Midway through the second quarter of the first game between the Phoenix Suns and Denver Nuggets, Bruce Brown drove to the hoop while DeAndre Ayton was defending him. The shot missed and Ayton found himself on the sidelines.
Instead of hustling back to get the rebound, he watched Nikola Jokic try to score off the miss. Jokic missed the first tip-in. Ayton still didn’t move from the sidelines. Jokic tried to tip it in a second time. Ayton still hasn’t moved from the same spot.

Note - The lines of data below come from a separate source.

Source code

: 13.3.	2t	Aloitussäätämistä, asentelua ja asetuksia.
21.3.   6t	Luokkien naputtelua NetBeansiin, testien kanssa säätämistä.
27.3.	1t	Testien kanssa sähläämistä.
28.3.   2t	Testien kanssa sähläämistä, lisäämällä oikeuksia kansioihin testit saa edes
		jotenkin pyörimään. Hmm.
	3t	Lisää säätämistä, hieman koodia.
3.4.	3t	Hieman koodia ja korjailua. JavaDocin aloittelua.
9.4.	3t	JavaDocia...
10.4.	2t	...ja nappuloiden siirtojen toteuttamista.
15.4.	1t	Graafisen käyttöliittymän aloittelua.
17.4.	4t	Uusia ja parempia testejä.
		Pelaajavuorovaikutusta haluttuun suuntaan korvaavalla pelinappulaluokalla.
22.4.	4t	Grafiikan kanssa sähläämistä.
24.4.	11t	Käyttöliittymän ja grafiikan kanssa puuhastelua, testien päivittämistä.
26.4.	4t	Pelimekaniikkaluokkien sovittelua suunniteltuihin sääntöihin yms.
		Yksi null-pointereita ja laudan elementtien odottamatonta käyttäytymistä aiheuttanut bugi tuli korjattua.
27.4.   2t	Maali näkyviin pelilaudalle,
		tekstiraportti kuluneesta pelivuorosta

Jokic tapped the ball to himself to get a better look at the basket, and finally Ayton realized that it was a live play and joined the fray.
That sequence perfectly captures the effort that the Suns have been giving in the playoffs so far.
This is a problem that didn’t just pop up in the second round. This became a glaring issue as early as Phoenix’s first round battle with the LA Clippers. In the very first game of the series, the Suns allowed the Clippers – who were playing without Paul George – to score 115 points in the upset loss. Things didn’t get better after that. Kawhi Leonard missed the final 3 games of the series, and even without their two best players, LA still managed to average 120 points against a healthy Suns team.
All in all the Suns gave up 118 points per 100 possessions in the first round. Five points more than their regular season number. Their playoff defensive rating would have them ranked as the fifth worst defense in the regular season.
After several scares against the Clippers, the Suns would have learned their lesson right?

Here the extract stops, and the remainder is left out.